A un certo punto, in Oppenheimer, un personaggio prevede per il protagonista un futuro momento di unanime ammirazione nei suoi confronti, ma lo avvisa: tutte quelle persone che diranno cose belle di te, non lo faranno per te, lo faranno per se stesse. Frase deprimente per lui, e un po’ deprimente anche per chi ne estendesse il valore a molto di quello che osserviamo fuori dal cinema.
Logica da social network
In questi anni l’impressione che quasi tutto quello che la gran parte delle persone fa lo faccia per se stessa, si è assai estesa, benché la ricerca di affermazione di sé e la vanità siano fattori millenari per le azioni degli umani, e non sempre disprezzabili nei risultati, anzi. Ma i social network e bla bla, e persino il “populismo” cosiddetto con il suo dirci che meritiamo di più, che andiamo bene come siamo, che ci stanno rubando quello che ci spetta, rendono sempre più frequente quella sensazione lì: che ci sia quel bisogno, quella priorità, quella descritta dal personaggio di Oppenheimer, in quasi tutto quello che facciamo. Lo facciamo per noi stessi. E soprattutto siamo sempre più incapaci di nasconderlo.
Uno hype chiamato Oppenheimer
Oppenheimer è un bel film, naturalmente. Su cui è stato costruito uno hype promozionale di tale dimensione che il suo unico limite è non poter corrispondere alle aspettative create: nessun film avrebbe potuto, probabilmente. Ma una buona parte degli apprezzamenti più smodati sembrano alludere non tanto a qualità universali del film stesso ma a una antica conoscenza del regista da parte di chi li esprime, a un culto fedele nei confronti dei suoi film, a una sorta di complicità. Al riconoscere tratti, allusioni, citazioni, ammiccamenti: quel modo di costruire la storia, quella scena che ne ricorda un’altra, quell’idea che richiama qualcosa. Al riconoscere. E riconoscersi.
Come Moretti
Una cosa simile è appena successa con le celebrazioni dell’ultimo film di Nanni Moretti, dedicate nella loro quasi totalità non al fatto che fosse di per sé un bel film, ma che fosse un film di Nanni Moretti. Con le canzoni di Nanni Moretti, con le scarpe, con loro che cantano in macchina, con le citazioni di altri film e registi, con attori – e non attori – familiari. È stato bello, per molti vecchi fan di Moretti, riconoscerle, riconoscersi, accorgersi capaci di capire cosa Moretti stesse dicendo a loro.
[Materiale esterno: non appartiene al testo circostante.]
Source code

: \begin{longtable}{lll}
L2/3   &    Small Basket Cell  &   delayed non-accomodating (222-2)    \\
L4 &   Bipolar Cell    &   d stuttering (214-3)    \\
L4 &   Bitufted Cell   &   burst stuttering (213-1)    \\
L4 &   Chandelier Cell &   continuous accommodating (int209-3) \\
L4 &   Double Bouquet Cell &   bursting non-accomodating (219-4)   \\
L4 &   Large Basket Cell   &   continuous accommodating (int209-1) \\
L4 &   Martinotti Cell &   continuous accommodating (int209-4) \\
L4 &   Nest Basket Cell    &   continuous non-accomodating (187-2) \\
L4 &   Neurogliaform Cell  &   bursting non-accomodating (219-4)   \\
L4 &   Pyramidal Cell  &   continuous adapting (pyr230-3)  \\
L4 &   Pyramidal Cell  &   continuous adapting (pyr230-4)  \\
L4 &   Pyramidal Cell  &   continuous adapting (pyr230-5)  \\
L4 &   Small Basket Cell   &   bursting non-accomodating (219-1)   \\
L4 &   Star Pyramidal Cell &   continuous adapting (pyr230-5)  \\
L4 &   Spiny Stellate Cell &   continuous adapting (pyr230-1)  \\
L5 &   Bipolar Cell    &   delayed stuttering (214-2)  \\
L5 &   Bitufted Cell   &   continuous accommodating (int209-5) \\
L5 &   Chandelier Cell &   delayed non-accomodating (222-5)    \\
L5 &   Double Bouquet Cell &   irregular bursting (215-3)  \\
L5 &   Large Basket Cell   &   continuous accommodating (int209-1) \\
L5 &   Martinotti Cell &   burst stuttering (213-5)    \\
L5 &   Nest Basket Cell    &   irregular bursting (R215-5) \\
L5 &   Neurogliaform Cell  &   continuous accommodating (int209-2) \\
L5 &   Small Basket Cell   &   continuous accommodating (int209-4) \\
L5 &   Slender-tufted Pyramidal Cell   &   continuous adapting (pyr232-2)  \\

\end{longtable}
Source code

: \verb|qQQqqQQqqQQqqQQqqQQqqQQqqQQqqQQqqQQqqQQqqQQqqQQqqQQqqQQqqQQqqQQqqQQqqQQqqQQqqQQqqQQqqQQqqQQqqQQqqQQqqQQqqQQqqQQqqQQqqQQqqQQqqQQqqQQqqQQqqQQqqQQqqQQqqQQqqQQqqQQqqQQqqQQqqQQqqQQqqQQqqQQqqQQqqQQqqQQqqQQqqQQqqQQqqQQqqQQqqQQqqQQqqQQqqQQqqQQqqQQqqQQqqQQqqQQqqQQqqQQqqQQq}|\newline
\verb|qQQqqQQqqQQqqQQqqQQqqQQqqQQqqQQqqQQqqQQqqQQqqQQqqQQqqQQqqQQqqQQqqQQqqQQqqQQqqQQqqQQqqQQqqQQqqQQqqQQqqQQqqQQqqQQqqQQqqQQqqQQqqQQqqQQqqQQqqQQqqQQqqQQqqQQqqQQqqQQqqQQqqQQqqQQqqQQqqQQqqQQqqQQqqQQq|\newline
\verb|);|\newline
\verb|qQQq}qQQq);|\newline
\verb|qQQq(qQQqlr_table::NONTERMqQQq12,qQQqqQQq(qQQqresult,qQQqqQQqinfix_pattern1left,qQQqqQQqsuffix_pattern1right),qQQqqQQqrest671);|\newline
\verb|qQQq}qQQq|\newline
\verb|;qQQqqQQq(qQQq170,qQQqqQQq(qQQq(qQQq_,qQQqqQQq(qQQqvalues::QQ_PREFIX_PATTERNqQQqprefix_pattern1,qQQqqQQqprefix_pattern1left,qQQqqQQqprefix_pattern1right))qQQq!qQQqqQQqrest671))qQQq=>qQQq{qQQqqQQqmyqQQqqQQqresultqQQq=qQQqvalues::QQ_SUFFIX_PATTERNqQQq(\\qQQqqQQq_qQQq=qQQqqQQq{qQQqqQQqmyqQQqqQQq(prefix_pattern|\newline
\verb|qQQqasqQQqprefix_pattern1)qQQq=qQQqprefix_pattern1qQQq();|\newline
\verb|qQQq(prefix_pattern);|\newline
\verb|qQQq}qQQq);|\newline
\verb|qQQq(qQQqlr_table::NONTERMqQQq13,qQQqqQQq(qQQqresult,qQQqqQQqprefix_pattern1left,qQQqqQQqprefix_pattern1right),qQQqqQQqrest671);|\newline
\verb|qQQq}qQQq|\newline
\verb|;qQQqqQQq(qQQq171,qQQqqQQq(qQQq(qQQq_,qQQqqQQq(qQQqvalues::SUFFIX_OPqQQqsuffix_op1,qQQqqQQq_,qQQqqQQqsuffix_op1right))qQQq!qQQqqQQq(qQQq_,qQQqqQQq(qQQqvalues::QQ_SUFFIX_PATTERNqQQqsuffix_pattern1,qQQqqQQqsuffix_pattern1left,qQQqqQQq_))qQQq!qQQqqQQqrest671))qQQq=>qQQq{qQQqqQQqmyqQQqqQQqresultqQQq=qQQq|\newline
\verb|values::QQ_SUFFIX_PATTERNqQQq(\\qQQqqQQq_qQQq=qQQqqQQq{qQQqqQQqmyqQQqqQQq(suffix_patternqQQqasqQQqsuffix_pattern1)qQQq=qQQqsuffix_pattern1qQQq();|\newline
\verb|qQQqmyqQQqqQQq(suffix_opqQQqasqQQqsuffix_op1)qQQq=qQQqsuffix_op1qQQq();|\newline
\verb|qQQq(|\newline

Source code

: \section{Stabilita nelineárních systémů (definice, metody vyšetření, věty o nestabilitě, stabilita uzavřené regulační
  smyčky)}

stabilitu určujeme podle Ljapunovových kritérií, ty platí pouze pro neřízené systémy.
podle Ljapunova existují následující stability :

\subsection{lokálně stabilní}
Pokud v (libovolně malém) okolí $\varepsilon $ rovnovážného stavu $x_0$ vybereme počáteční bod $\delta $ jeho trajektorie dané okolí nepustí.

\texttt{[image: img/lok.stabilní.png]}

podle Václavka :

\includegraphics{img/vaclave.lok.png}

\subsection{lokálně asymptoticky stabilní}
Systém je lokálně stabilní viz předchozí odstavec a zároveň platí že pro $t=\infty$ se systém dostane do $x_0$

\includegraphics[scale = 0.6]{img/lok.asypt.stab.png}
Le stesse cose di sempre.
Questa cosa sta diventando – più di prima, a me pare – un frequente metro di giudizio del cinema (e di altre creazioni): i film ci piacciono per noi stessi.
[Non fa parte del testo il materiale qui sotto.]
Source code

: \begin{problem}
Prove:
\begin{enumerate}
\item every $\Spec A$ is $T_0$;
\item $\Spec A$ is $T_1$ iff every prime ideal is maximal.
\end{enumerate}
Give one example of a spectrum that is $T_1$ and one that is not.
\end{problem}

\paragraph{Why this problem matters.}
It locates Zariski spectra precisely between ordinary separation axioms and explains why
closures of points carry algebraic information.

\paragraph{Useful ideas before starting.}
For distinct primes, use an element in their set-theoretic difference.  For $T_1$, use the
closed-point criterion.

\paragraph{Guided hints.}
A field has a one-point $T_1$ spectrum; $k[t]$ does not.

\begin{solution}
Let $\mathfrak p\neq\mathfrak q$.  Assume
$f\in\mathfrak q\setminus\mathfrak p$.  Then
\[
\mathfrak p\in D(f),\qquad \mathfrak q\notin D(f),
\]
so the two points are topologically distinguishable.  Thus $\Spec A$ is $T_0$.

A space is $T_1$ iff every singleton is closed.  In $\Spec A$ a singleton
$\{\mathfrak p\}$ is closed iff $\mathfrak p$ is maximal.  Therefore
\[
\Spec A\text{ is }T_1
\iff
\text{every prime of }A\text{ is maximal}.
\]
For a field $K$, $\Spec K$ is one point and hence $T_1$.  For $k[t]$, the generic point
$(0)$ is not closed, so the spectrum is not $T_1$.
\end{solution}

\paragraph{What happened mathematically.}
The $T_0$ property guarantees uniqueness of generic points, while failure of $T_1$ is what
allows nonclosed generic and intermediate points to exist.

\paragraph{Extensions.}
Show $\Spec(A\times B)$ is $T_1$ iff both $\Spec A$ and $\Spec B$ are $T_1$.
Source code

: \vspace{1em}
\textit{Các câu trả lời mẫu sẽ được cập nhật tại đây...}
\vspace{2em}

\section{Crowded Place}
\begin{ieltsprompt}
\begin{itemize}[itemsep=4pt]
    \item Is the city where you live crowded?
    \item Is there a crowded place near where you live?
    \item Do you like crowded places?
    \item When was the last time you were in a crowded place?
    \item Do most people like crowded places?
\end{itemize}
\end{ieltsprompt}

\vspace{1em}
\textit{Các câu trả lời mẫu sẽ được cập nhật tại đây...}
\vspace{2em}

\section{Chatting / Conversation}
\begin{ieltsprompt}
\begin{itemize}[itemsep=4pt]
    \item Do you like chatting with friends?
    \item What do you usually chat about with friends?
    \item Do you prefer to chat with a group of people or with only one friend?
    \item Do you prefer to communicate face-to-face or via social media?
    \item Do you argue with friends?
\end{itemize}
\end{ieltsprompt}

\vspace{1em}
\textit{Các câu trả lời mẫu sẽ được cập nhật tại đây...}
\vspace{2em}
Ci piacciono perché ci lusingano, perché ci dicono “questa cosa tu la sai, sei uno dei nostri, la sai da prima degli altri”: persino in Barbie arrivano messaggi un po’ per tutti e che vengono colti e persi – ciascuno – da porzioni le più varie del pubblico, in modo da sfruttare il meccanismo con efficacia industriale: il film per convertiti alla setta diventa film per convertiti a una decina di sette diverse. Quelli felici di cogliere la citazione di 2001 Odissea nello spazio, quelli amanti delle canzoni delle Indigo Girls, quelli che riconoscono Allan (io: sì, sì, no); persino una quota di maschi più compiaciuta che imbarazzata di riconoscersi anche nei tic più scemi dei maschi: il culto del Padrino, il frigobar.
Il “proprio pubblico”
Tutto questo è comunque divertente, per i destinatari, e se soddisfa le nostre vanità e i nostri protagonismi rendendoci ancora più convinti di essere speciali lo fa solo perché si sta adeguando a una domanda: si potrebbe discutere di che cinema sia quello che si adegua troppo a una domanda a scapito di creazioni artistiche e culturali più universali o sperimentali, che prescindano dall’individuazione di un “proprio pubblico” e dall’inerzia su ciò che è stato già detto e fatto. Non lo scrivo per modo di dire: stando attenti a non volersi riconoscere nelle proprie ragioni e nella propria partecipazione alla discussione, si potrebbe discuterne.